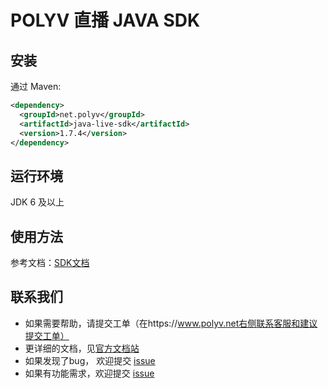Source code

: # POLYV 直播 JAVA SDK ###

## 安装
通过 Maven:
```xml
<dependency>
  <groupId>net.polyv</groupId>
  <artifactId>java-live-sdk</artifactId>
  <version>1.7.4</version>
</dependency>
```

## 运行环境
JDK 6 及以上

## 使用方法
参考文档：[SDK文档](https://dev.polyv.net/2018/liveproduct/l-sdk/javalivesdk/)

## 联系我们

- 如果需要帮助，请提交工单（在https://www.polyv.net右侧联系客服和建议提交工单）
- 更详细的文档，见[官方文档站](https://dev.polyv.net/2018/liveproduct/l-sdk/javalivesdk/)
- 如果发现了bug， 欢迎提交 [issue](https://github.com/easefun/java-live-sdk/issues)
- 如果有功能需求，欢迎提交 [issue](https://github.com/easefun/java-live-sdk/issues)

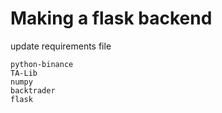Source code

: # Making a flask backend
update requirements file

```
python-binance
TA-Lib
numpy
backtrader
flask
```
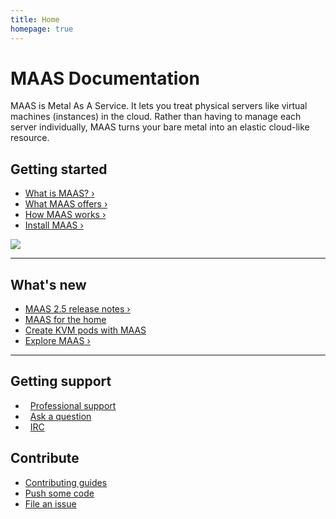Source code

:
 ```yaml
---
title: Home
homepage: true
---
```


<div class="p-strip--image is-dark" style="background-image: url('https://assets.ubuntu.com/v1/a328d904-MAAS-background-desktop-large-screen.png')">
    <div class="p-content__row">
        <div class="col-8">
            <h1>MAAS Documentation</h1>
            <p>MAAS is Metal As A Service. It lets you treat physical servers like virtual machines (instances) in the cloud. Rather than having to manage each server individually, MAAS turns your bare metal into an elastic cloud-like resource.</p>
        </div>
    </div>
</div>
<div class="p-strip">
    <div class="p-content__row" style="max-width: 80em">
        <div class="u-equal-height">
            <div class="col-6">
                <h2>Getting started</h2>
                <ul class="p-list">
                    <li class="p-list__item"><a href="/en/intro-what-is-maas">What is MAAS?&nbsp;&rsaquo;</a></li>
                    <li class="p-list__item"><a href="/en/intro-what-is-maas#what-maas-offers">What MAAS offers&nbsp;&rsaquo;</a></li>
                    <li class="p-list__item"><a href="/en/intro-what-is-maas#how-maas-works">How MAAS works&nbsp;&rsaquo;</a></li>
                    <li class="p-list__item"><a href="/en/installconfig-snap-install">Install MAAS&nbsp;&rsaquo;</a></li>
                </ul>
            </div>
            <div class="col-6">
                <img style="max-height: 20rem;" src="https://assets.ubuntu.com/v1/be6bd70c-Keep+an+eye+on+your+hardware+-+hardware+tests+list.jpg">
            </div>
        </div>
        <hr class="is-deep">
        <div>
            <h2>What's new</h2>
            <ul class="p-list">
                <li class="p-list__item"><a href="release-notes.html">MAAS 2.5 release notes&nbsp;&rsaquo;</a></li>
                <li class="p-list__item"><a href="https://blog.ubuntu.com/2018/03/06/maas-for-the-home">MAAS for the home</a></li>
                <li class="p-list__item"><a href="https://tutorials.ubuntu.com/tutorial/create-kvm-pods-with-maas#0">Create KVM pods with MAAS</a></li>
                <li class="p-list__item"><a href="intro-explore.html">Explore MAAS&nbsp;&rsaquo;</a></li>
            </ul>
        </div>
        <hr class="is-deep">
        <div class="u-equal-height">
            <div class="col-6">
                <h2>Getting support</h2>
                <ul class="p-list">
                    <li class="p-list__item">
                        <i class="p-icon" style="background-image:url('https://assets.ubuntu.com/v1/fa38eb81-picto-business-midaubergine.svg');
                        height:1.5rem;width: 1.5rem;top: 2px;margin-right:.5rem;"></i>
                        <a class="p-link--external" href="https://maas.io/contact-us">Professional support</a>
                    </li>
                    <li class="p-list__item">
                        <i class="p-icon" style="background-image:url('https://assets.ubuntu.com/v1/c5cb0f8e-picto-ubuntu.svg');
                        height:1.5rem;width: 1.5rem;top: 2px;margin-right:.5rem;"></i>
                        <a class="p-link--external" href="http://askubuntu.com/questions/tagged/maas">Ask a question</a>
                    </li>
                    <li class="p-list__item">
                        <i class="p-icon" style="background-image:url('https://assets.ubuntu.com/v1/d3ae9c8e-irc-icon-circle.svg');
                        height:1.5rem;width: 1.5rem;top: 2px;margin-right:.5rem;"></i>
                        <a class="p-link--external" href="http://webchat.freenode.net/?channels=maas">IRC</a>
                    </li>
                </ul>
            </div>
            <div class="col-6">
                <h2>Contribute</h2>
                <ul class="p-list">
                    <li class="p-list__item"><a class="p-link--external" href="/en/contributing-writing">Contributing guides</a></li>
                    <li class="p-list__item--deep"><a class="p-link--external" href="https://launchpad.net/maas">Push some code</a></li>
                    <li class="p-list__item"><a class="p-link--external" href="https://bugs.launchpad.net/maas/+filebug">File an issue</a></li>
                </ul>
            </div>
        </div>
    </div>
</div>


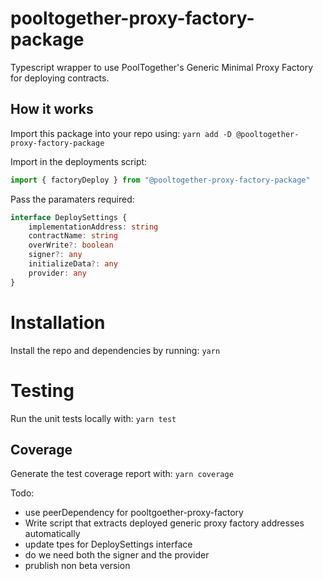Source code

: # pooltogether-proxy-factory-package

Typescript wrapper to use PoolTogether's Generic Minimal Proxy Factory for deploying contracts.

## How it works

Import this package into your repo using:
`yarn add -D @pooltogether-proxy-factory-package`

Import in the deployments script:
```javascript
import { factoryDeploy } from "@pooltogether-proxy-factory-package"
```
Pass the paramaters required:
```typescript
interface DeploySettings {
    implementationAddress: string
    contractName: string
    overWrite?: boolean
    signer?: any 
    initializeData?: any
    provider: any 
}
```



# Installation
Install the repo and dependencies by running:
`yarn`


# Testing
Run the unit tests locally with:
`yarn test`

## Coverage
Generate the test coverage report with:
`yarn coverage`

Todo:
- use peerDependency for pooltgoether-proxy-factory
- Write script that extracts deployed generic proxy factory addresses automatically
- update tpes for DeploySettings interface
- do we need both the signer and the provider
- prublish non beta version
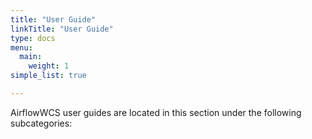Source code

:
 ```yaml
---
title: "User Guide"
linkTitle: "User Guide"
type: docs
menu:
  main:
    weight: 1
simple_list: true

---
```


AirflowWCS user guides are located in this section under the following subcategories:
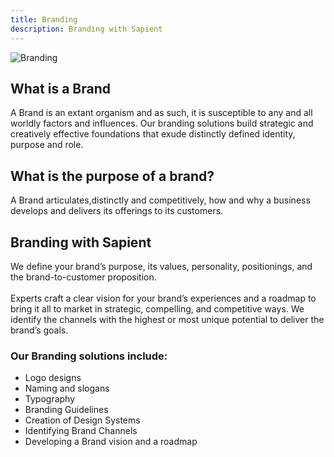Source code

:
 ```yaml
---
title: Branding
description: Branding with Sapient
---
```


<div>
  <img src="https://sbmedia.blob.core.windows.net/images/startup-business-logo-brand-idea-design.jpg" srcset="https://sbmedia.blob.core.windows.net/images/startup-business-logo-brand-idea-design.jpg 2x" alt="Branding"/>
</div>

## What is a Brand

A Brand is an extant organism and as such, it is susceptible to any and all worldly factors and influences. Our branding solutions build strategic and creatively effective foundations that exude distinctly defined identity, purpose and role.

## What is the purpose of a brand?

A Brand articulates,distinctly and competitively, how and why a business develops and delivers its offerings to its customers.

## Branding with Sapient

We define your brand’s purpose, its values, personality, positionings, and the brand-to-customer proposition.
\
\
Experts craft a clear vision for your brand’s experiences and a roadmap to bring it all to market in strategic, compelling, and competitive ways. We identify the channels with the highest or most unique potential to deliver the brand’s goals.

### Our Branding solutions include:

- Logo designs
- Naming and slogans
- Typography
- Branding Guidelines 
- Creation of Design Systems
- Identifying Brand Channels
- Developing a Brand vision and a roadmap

==========

» **EXERCISE**: Restate the records above in full and word for word, but do not carry over any pictures.

» **ANSWER FOR THIS EXERCISE**:
Source code

: # POLYV 直播 JAVA SDK ###

## 安装
通过 Maven:
```xml
<dependency>
  <groupId>net.polyv</groupId>
  <artifactId>java-live-sdk</artifactId>
  <version>1.7.4</version>
</dependency>
```

## 运行环境
JDK 6 及以上

## 使用方法
参考文档：[SDK文档](https://dev.polyv.net/2018/liveproduct/l-sdk/javalivesdk/)

## 联系我们

- 如果需要帮助，请提交工单（在https://www.polyv.net右侧联系客服和建议提交工单）
- 更详细的文档，见[官方文档站](https://dev.polyv.net/2018/liveproduct/l-sdk/javalivesdk/)
- 如果发现了bug， 欢迎提交 [issue](https://github.com/easefun/java-live-sdk/issues)
- 如果有功能需求，欢迎提交 [issue](https://github.com/easefun/java-live-sdk/issues)

Source code

: # Making a flask backend
update requirements file

```
python-binance
TA-Lib
numpy
backtrader
flask
```
Source code

:
 ```yaml
---
title: Home
homepage: true
---
```


<div class="p-strip--image is-dark" style="background-image: url('https://assets.ubuntu.com/v1/a328d904-MAAS-background-desktop-large-screen.png')">
    <div class="p-content__row">
        <div class="col-8">
            <h1>MAAS Documentation</h1>
            <p>MAAS is Metal As A Service. It lets you treat physical servers like virtual machines (instances) in the cloud. Rather than having to manage each server individually, MAAS turns your bare metal into an elastic cloud-like resource.</p>
        </div>
    </div>
</div>
<div class="p-strip">
    <div class="p-content__row" style="max-width: 80em">
        <div class="u-equal-height">
            <div class="col-6">
                <h2>Getting started</h2>
                <ul class="p-list">
                    <li class="p-list__item"><a href="/en/intro-what-is-maas">What is MAAS?&nbsp;&rsaquo;</a></li>
                    <li class="p-list__item"><a href="/en/intro-what-is-maas#what-maas-offers">What MAAS offers&nbsp;&rsaquo;</a></li>
                    <li class="p-list__item"><a href="/en/intro-what-is-maas#how-maas-works">How MAAS works&nbsp;&rsaquo;</a></li>
                    <li class="p-list__item"><a href="/en/installconfig-snap-install">Install MAAS&nbsp;&rsaquo;</a></li>
                </ul>
            </div>
            <div class="col-6">
                <img style="max-height: 20rem;" src="https://assets.ubuntu.com/v1/be6bd70c-Keep+an+eye+on+your+hardware+-+hardware+tests+list.jpg">
            </div>
        </div>
        <hr class="is-deep">
        <div>
            <h2>What's new</h2>
            <ul class="p-list">
                <li class="p-list__item"><a href="release-notes.html">MAAS 2.5 release notes&nbsp;&rsaquo;</a></li>
                <li class="p-list__item"><a href="https://blog.ubuntu.com/2018/03/06/maas-for-the-home">MAAS for the home</a></li>
                <li class="p-list__item"><a href="https://tutorials.ubuntu.com/tutorial/create-kvm-pods-with-maas#0">Create KVM pods with MAAS</a></li>
                <li class="p-list__item"><a href="intro-explore.html">Explore MAAS&nbsp;&rsaquo;</a></li>
            </ul>
        </div>
        <hr class="is-deep">
        <div class="u-equal-height">
            <div class="col-6">
                <h2>Getting support</h2>
                <ul class="p-list">
                    <li class="p-list__item">
                        <i class="p-icon" style="background-image:url('https://assets.ubuntu.com/v1/fa38eb81-picto-business-midaubergine.svg');
                        height:1.5rem;width: 1.5rem;top: 2px;margin-right:.5rem;"></i>
                        <a class="p-link--external" href="https://maas.io/contact-us">Professional support</a>
                    </li>
                    <li class="p-list__item">
                        <i class="p-icon" style="background-image:url('https://assets.ubuntu.com/v1/c5cb0f8e-picto-ubuntu.svg');
                        height:1.5rem;width: 1.5rem;top: 2px;margin-right:.5rem;"></i>
                        <a class="p-link--external" href="http://askubuntu.com/questions/tagged/maas">Ask a question</a>
                    </li>
                    <li class="p-list__item">
                        <i class="p-icon" style="background-image:url('https://assets.ubuntu.com/v1/d3ae9c8e-irc-icon-circle.svg');
                        height:1.5rem;width: 1.5rem;top: 2px;margin-right:.5rem;"></i>
                        <a class="p-link--external" href="http://webchat.freenode.net/?channels=maas">IRC</a>
                    </li>
                </ul>
            </div>
            <div class="col-6">
                <h2>Contribute</h2>
                <ul class="p-list">
                    <li class="p-list__item"><a class="p-link--external" href="/en/contributing-writing">Contributing guides</a></li>
                    <li class="p-list__item--deep"><a class="p-link--external" href="https://launchpad.net/maas">Push some code</a></li>
                    <li class="p-list__item"><a class="p-link--external" href="https://bugs.launchpad.net/maas/+filebug">File an issue</a></li>
                </ul>
            </div>
        </div>
    </div>
</div>


Source code

: # pooltogether-proxy-factory-package

Typescript wrapper to use PoolTogether's Generic Minimal Proxy Factory for deploying contracts.

## How it works

Import this package into your repo using:
`yarn add -D @pooltogether-proxy-factory-package`

Import in the deployments script:
```javascript
import { factoryDeploy } from "@pooltogether-proxy-factory-package"
```
Pass the paramaters required:
```typescript
interface DeploySettings {
    implementationAddress: string
    contractName: string
    overWrite?: boolean
    signer?: any 
    initializeData?: any
    provider: any 
}
```



# Installation
Install the repo and dependencies by running:
`yarn`


# Testing
Run the unit tests locally with:
`yarn test`

## Coverage
Generate the test coverage report with:
`yarn coverage`

Todo:
- use peerDependency for pooltgoether-proxy-factory
- Write script that extracts deployed generic proxy factory addresses automatically
- update tpes for DeploySettings interface
- do we need both the signer and the provider
- prublish non beta version
Source code

:
 ```yaml
---
title: "User Guide"
linkTitle: "User Guide"
type: docs
menu:
  main:
    weight: 1
simple_list: true

---
```


AirflowWCS user guides are located in this section under the following subcategories:
Source code

:
 ```yaml
---
title: Branding
description: Branding with Sapient
---
```


<div>
  <img src="https://sbmedia.blob.core.windows.net/images/startup-business-logo-brand-idea-design.jpg" srcset="https://sbmedia.blob.core.windows.net/images/startup-business-logo-brand-idea-design.jpg 2x" alt="Branding"/>
</div>

## What is a Brand

A Brand is an extant organism and as such, it is susceptible to any and all worldly factors and influences. Our branding solutions build strategic and creatively effective foundations that exude distinctly defined identity, purpose and role.

## What is the purpose of a brand?

A Brand articulates,distinctly and competitively, how and why a business develops and delivers its offerings to its customers.

## Branding with Sapient

We define your brand’s purpose, its values, personality, positionings, and the brand-to-customer proposition.
\
\
Experts craft a clear vision for your brand’s experiences and a roadmap to bring it all to market in strategic, compelling, and competitive ways. We identify the channels with the highest or most unique potential to deliver the brand’s goals.

### Our Branding solutions include:

- Logo designs
- Naming and slogans
- Typography
- Branding Guidelines 
- Creation of Design Systems
- Identifying Brand Channels
- Developing a Brand vision and a roadmap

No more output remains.